- Records to process -
-------

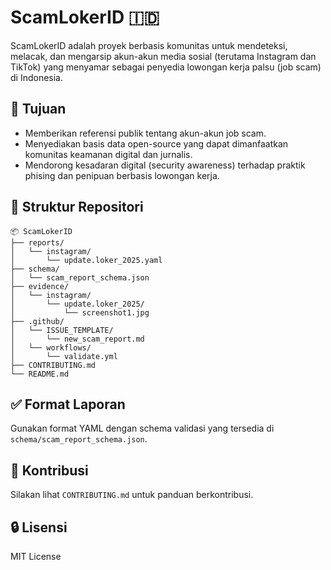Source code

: # ScamLokerID 🇮🇩

ScamLokerID adalah proyek berbasis komunitas untuk mendeteksi, melacak, dan mengarsip akun-akun media sosial (terutama Instagram dan TikTok) yang menyamar sebagai penyedia lowongan kerja palsu (job scam) di Indonesia.

## 🎯 Tujuan
- Memberikan referensi publik tentang akun-akun job scam.
- Menyediakan basis data open-source yang dapat dimanfaatkan komunitas keamanan digital dan jurnalis.
- Mendorong kesadaran digital (security awareness) terhadap praktik phising dan penipuan berbasis lowongan kerja.

## 📁 Struktur Repositori

```
📦 ScamLokerID
├── reports/
│   └── instagram/
│       └── update.loker_2025.yaml
├── schema/
│   └── scam_report_schema.json
├── evidence/
│   └── instagram/
│       └── update.loker_2025/
│           └── screenshot1.jpg
├── .github/
│   └── ISSUE_TEMPLATE/
│       └── new_scam_report.md
│   └── workflows/
│       └── validate.yml
├── CONTRIBUTING.md
└── README.md
```

## ✅ Format Laporan
Gunakan format YAML dengan schema validasi yang tersedia di `schema/scam_report_schema.json`.

## 🤝 Kontribusi
Silakan lihat `CONTRIBUTING.md` untuk panduan berkontribusi.

## 🔒 Lisensi
MIT License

-------

- What is needed -
Pictures aside, reproduce all of the material above without alteration.

- Answer box -
Source code

: # ScamLokerID 🇮🇩

ScamLokerID adalah proyek berbasis komunitas untuk mendeteksi, melacak, dan mengarsip akun-akun media sosial (terutama Instagram dan TikTok) yang menyamar sebagai penyedia lowongan kerja palsu (job scam) di Indonesia.

## 🎯 Tujuan
- Memberikan referensi publik tentang akun-akun job scam.
- Menyediakan basis data open-source yang dapat dimanfaatkan komunitas keamanan digital dan jurnalis.
- Mendorong kesadaran digital (security awareness) terhadap praktik phising dan penipuan berbasis lowongan kerja.

## 📁 Struktur Repositori

```
📦 ScamLokerID
├── reports/
│   └── instagram/
│       └── update.loker_2025.yaml
├── schema/
│   └── scam_report_schema.json
├── evidence/
│   └── instagram/
│       └── update.loker_2025/
│           └── screenshot1.jpg
├── .github/
│   └── ISSUE_TEMPLATE/
│       └── new_scam_report.md
│   └── workflows/
│       └── validate.yml
├── CONTRIBUTING.md
└── README.md
```

## ✅ Format Laporan
Gunakan format YAML dengan schema validasi yang tersedia di `schema/scam_report_schema.json`.

## 🤝 Kontribusi
Silakan lihat `CONTRIBUTING.md` untuk panduan berkontribusi.

## 🔒 Lisensi
MIT License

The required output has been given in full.